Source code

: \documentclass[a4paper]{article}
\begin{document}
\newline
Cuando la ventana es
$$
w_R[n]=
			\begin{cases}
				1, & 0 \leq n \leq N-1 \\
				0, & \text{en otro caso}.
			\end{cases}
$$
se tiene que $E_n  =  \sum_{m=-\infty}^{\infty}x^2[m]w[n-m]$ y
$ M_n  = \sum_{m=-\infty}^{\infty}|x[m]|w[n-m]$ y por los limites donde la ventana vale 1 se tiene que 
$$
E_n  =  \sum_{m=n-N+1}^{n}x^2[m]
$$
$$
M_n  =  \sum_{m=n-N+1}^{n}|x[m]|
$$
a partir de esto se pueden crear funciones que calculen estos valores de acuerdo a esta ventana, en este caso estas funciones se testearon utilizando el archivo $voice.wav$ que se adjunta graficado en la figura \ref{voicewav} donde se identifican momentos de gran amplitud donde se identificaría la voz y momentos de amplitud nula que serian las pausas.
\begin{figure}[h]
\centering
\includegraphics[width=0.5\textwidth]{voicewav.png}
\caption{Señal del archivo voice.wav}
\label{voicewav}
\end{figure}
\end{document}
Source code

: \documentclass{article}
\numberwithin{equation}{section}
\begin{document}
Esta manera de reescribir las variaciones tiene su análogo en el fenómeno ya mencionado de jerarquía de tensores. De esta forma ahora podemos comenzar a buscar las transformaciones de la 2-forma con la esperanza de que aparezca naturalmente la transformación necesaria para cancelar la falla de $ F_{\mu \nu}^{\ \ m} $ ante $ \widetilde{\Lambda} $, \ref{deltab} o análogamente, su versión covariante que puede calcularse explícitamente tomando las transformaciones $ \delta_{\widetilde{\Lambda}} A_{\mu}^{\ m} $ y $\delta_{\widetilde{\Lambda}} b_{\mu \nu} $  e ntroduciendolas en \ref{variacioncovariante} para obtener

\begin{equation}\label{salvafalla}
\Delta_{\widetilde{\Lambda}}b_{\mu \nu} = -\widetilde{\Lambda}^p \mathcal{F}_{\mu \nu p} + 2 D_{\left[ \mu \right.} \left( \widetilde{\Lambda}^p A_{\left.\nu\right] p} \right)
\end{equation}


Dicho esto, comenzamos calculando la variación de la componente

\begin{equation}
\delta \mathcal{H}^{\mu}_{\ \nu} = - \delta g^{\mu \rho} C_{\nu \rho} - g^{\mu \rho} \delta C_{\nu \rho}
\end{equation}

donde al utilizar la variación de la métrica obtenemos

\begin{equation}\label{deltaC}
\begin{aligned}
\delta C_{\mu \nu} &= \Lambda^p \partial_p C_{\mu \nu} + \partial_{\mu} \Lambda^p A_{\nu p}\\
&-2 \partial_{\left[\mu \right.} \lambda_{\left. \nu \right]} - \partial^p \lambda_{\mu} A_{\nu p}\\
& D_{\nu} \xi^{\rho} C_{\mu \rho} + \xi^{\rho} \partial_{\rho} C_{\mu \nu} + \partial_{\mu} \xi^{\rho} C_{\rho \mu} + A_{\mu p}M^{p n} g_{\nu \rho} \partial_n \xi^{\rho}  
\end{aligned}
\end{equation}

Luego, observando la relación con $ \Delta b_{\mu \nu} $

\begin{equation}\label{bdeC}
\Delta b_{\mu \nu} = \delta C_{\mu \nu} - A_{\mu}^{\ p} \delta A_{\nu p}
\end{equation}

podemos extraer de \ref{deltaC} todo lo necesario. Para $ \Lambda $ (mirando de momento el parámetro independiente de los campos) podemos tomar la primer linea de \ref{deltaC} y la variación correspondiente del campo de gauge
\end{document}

· · · ·

◆ Instructions to follow
When a line in the material includes the word "deltaC", copy it out.

◆ Final answer
\begin{equation}\label{deltaC}
podemos extraer de \ref{deltaC} todo lo necesario. Para $ \Lambda $ (mirando de momento el parámetro independiente de los campos) podemos tomar la primer linea de \ref{deltaC} y la variación correspondiente del campo de gauge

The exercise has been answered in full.